── TASK MATERIAL ──

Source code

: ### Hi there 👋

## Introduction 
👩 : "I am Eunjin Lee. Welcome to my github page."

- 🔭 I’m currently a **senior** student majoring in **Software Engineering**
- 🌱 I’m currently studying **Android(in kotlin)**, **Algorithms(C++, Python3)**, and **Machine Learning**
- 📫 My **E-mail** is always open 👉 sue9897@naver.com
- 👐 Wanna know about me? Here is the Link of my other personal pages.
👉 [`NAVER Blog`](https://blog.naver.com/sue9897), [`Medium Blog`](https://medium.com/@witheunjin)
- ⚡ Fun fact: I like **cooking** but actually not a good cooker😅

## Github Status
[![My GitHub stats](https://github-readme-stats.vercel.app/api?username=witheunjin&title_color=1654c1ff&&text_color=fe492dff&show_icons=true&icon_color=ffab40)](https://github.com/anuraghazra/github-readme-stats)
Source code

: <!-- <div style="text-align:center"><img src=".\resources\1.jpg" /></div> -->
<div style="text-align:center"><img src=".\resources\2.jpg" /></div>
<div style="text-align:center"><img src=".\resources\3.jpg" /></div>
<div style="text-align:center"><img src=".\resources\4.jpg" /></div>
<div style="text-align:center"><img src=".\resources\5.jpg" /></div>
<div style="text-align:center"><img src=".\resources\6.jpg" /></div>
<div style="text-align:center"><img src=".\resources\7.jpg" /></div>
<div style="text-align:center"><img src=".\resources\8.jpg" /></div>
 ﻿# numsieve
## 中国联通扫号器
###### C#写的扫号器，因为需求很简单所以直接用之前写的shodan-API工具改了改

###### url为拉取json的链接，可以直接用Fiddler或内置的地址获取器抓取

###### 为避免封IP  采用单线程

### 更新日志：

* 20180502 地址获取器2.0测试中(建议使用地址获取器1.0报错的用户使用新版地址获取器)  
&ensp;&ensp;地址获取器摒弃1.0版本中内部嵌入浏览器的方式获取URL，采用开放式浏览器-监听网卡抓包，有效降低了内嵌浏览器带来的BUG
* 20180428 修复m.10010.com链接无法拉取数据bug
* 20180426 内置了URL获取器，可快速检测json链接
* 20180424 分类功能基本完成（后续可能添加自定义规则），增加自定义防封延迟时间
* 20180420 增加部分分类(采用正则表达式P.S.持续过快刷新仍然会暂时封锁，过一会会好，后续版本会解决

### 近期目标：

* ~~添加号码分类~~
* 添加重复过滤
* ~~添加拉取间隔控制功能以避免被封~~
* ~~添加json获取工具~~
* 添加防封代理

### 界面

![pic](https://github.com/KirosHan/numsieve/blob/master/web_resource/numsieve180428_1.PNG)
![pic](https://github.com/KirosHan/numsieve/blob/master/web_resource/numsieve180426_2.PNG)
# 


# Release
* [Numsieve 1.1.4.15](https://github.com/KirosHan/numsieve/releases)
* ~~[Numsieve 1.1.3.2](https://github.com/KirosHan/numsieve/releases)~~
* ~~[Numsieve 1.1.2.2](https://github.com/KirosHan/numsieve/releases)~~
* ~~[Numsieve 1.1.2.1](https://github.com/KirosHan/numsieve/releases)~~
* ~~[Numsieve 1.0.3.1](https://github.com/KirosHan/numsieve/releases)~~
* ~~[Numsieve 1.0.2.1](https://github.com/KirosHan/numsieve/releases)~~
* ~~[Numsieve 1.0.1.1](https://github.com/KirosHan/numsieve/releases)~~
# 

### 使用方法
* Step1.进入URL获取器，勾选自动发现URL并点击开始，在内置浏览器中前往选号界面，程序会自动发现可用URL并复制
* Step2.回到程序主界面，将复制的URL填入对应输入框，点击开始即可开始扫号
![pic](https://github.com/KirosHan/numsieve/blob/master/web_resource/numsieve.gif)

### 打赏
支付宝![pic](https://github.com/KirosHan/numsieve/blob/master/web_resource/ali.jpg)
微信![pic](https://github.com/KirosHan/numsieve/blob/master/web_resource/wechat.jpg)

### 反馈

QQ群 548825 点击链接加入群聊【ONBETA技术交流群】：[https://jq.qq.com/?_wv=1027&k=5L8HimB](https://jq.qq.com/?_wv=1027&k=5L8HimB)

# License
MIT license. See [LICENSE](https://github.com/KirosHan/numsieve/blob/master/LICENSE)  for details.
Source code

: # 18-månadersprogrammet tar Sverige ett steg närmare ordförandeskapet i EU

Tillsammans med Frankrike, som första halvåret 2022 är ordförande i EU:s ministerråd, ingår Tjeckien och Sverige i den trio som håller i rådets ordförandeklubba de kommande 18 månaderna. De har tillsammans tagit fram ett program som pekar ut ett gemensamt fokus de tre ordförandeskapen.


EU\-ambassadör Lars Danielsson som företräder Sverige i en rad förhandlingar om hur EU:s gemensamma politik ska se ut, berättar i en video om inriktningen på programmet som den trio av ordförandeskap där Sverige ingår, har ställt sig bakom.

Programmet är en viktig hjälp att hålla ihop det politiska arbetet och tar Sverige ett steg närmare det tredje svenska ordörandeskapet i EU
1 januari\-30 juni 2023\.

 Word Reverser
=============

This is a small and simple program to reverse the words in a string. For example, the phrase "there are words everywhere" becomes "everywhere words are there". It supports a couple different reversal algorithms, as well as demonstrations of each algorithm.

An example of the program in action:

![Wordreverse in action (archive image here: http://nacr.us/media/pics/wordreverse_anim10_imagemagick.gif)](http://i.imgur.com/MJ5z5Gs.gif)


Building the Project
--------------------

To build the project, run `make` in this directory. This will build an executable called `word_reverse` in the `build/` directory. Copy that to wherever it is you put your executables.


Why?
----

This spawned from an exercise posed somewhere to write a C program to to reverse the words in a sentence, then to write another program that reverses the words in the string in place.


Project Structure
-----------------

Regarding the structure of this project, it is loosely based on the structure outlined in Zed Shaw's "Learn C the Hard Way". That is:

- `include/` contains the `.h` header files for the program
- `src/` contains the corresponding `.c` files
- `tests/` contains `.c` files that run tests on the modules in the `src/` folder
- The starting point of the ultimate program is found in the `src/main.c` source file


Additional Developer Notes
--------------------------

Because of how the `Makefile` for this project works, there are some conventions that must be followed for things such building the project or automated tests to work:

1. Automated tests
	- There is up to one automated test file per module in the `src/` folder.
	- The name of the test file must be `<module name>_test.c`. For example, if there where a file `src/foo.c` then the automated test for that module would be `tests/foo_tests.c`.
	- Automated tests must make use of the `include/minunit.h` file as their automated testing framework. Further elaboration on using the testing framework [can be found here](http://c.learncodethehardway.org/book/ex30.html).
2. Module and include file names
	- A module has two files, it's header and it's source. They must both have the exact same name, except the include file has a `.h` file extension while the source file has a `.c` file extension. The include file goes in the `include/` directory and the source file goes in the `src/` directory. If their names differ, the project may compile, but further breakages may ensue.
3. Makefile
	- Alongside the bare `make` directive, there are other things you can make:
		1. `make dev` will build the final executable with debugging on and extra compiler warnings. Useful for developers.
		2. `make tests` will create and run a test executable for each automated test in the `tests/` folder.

───

Set down exactly the lines from the start of the records to the line with "- 🔭 I’m currently". Include that line, and add nothing more.

** ANSWER TO THE EXERCISE **
Source code

: ### Hi there 👋

## Introduction 
👩 : "I am Eunjin Lee. Welcome to my github page."

- 🔭 I’m currently a **senior** student majoring in **Software Engineering**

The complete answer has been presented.